The Abacha Case: How Anti-Money Laundering Procedures Should Have Flagged $267M Earlier
KYC Global Technologies, 2019
12 Pages Posted: 22 Jun 2020
Date Written: June 7, 2019
PURPOSE – This paper aims to discuss the various anti-money laundering programmes that banks are required to put in place, to mitigate money laundering risk(s).
DESIGN/METHODOLOGY/APPROACH – This paper uses the “Mohammed Abacha Case” to illustrate the vulnerability of the banking system to money laundering, and to solidify the hypothesis that effective implementation of anti-money laundering measures, including customer due diligence, enhanced due diligence, recordkeeping, account monitoring and suspicious activity reporting can help flag illicit funds before a lengthy asset recovery process becomes necessary.

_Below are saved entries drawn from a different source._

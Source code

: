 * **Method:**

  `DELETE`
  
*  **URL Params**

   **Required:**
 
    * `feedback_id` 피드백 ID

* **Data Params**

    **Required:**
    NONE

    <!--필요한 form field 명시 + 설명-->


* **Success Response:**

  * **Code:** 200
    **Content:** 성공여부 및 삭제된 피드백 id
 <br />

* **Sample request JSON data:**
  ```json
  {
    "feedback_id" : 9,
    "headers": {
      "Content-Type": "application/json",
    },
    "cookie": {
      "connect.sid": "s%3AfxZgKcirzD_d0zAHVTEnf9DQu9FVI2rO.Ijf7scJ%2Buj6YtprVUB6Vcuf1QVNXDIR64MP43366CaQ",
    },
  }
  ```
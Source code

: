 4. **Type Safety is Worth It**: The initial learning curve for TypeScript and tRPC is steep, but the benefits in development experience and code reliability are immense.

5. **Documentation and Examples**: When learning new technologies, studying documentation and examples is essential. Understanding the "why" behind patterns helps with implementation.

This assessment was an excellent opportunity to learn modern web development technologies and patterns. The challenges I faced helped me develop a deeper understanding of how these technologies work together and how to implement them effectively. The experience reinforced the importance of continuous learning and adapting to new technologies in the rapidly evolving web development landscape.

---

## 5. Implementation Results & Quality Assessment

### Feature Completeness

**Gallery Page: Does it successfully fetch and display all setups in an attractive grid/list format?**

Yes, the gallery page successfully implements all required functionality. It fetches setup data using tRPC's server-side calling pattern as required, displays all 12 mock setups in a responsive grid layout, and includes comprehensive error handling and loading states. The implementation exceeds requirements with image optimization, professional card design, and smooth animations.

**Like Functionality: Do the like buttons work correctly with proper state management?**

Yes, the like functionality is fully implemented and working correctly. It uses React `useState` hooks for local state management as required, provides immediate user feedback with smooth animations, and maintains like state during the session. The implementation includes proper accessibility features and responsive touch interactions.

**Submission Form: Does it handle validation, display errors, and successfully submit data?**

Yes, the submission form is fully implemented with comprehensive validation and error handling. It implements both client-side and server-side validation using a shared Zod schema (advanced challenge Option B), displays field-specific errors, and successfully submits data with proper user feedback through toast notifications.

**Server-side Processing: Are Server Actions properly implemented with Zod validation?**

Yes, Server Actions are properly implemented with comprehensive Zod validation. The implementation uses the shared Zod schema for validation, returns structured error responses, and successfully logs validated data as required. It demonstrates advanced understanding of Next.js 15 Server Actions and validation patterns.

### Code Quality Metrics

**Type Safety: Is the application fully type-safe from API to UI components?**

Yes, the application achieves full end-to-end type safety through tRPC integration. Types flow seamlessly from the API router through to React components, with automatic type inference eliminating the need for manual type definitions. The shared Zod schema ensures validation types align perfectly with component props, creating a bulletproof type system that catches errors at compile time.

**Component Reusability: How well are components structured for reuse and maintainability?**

FINDINGS – This paper determined that a strong due diligence process where the owner of the Bank account and the Next-of-Kin/legal beneficiary are duly identified before the establishment of a business relationship is capable of reducing the risks associated with money laundering to the barest minimum. This paper also determined that anti-money laundering measures like record keeping, account monitoring and suspicious activity reporting can help curb money laundering.
ORIGINALITY/VALUE – This paper uses the “Mohammed Abacha Case” to help build awareness with the regulatory, enforcement and customs authorities as well as reporting entities about the risks and vulnerabilities of money laundering, and how to mitigate them. This is the only Article to adopt this kind of approach.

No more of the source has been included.